▶ **WHAT TO WORK ON**: Scanning the listing below, tally every line where the string "decode" shows up, then state the count alone.

▶ **GIVEN ENTRIES**:
====================
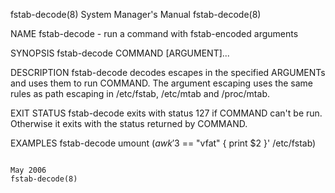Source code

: fstab-decode(8)                                                                            System Manager's Manual                                                                            fstab-decode(8)



NAME
       fstab-decode - run a command with fstab-encoded arguments


SYNOPSIS
       fstab-decode COMMAND [ARGUMENT]...


DESCRIPTION
       fstab-decode decodes escapes in the specified ARGUMENTs and uses them to run COMMAND.  The argument escaping uses the same rules as path escaping in /etc/fstab, /etc/mtab and /proc/mtab.


EXIT STATUS
       fstab-decode exits with status 127 if COMMAND can't be run.  Otherwise it exits with the status returned by COMMAND.


EXAMPLES
       fstab-decode umount $(awk '$3 == "vfat" { print $2 }' /etc/fstab)



                                                                                                   May 2006                                                                                   fstab-decode(8)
====================
▶ **RESPONSE TO THE TASK**: 7